• _TASK TO COMPLETE_: Your copy should match the records exactly, except that it contains no pictures.

• _RECORDS SHOWN_:
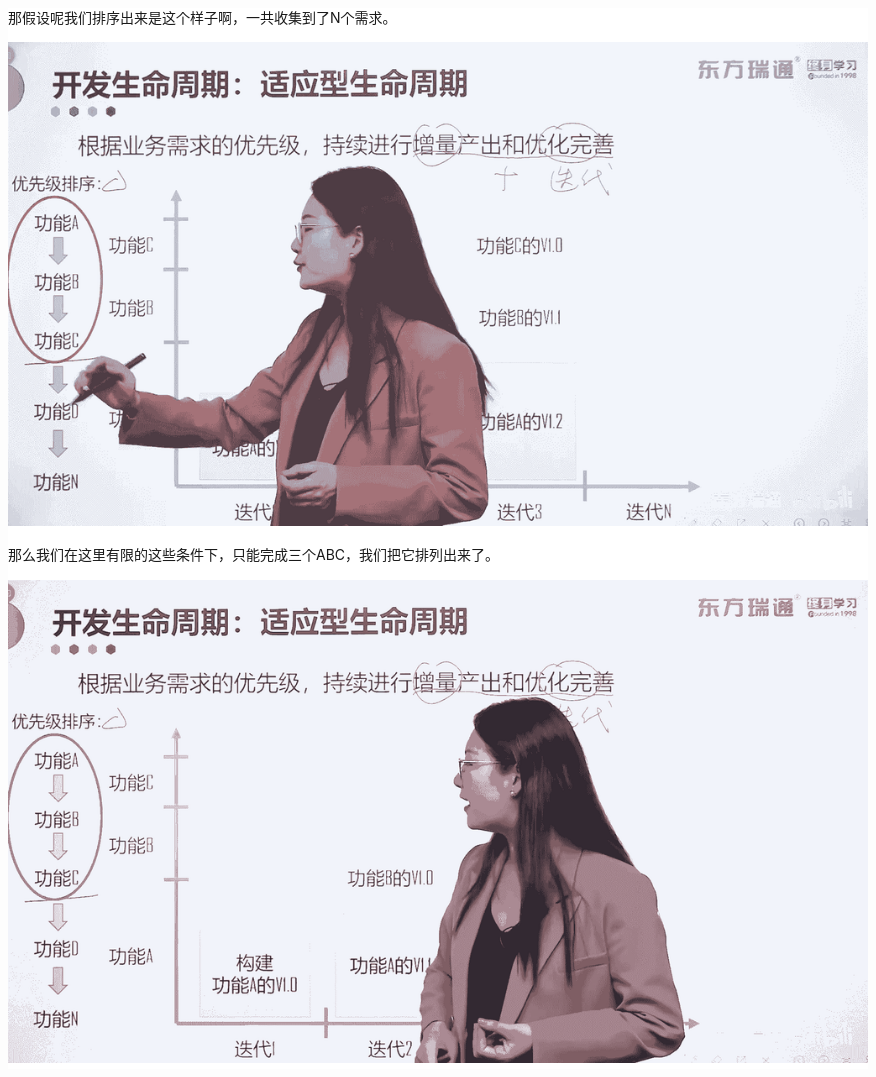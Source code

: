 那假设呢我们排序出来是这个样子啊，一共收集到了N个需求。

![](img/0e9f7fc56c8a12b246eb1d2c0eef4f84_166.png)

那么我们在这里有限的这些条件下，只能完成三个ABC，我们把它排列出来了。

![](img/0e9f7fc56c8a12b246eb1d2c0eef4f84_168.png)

• _ANSWER AREA_:
Source code

: 那假设呢我们排序出来是这个样子啊，一共收集到了N个需求。

![](img/0e9f7fc56c8a12b246eb1d2c0eef4f84_166.png)

那么我们在这里有限的这些条件下，只能完成三个ABC，我们把它排列出来了。

![](img/0e9f7fc56c8a12b246eb1d2c0eef4f84_168.png)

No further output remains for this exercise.